Lines holding the string "warning" are the ones to copy; find them all in the data.

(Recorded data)
=-=-=
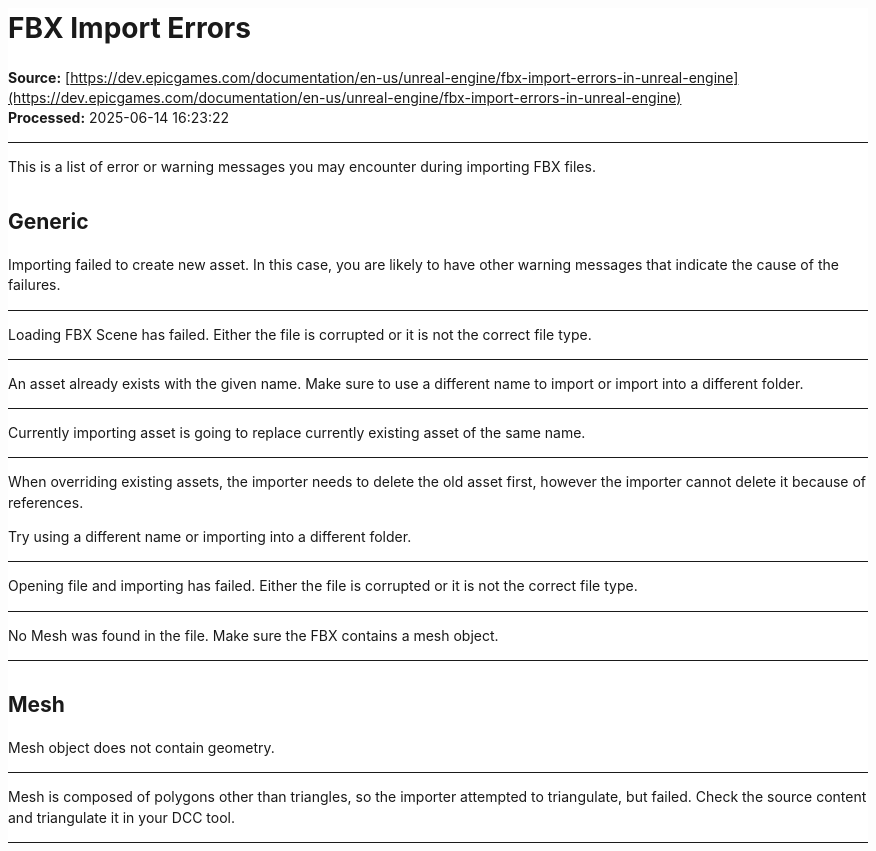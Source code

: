 # FBX Import Errors

**Source:** [https://dev.epicgames.com/documentation/en-us/unreal-engine/fbx-import-errors-in-unreal-engine](https://dev.epicgames.com/documentation/en-us/unreal-engine/fbx-import-errors-in-unreal-engine)  
**Processed:** 2025-06-14 16:23:22

---

This is a list of error or warning messages you may encounter during importing FBX files.

## Generic

Importing failed to create new asset. In this case, you are likely to have other warning messages that indicate the cause of the failures.

---

Loading FBX Scene has failed. Either the file is corrupted or it is not the correct file type.

---

An asset already exists with the given name. Make sure to use a different name to import or import into a different folder.

---

Currently importing asset is going to replace currently existing asset of the same name.

---

When overriding existing assets, the importer needs to delete the old asset first, however the importer cannot delete it because of references.

Try using a different name or importing into a different folder.

---

Opening file and importing has failed. Either the file is corrupted or it is not the correct file type.

---

No Mesh was found in the file. Make sure the FBX contains a mesh object.

---

## Mesh

Mesh object does not contain geometry.

---

Mesh is composed of polygons other than triangles, so the importer attempted to triangulate, but failed. Check the source content and triangulate it in your DCC tool.

---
=-=-=
**EXPECTED OUTPUT:**
This is a list of error or warning messages you may encounter during importing FBX files.
Importing failed to create new asset. In this case, you are likely to have other warning messages that indicate the cause of the failures.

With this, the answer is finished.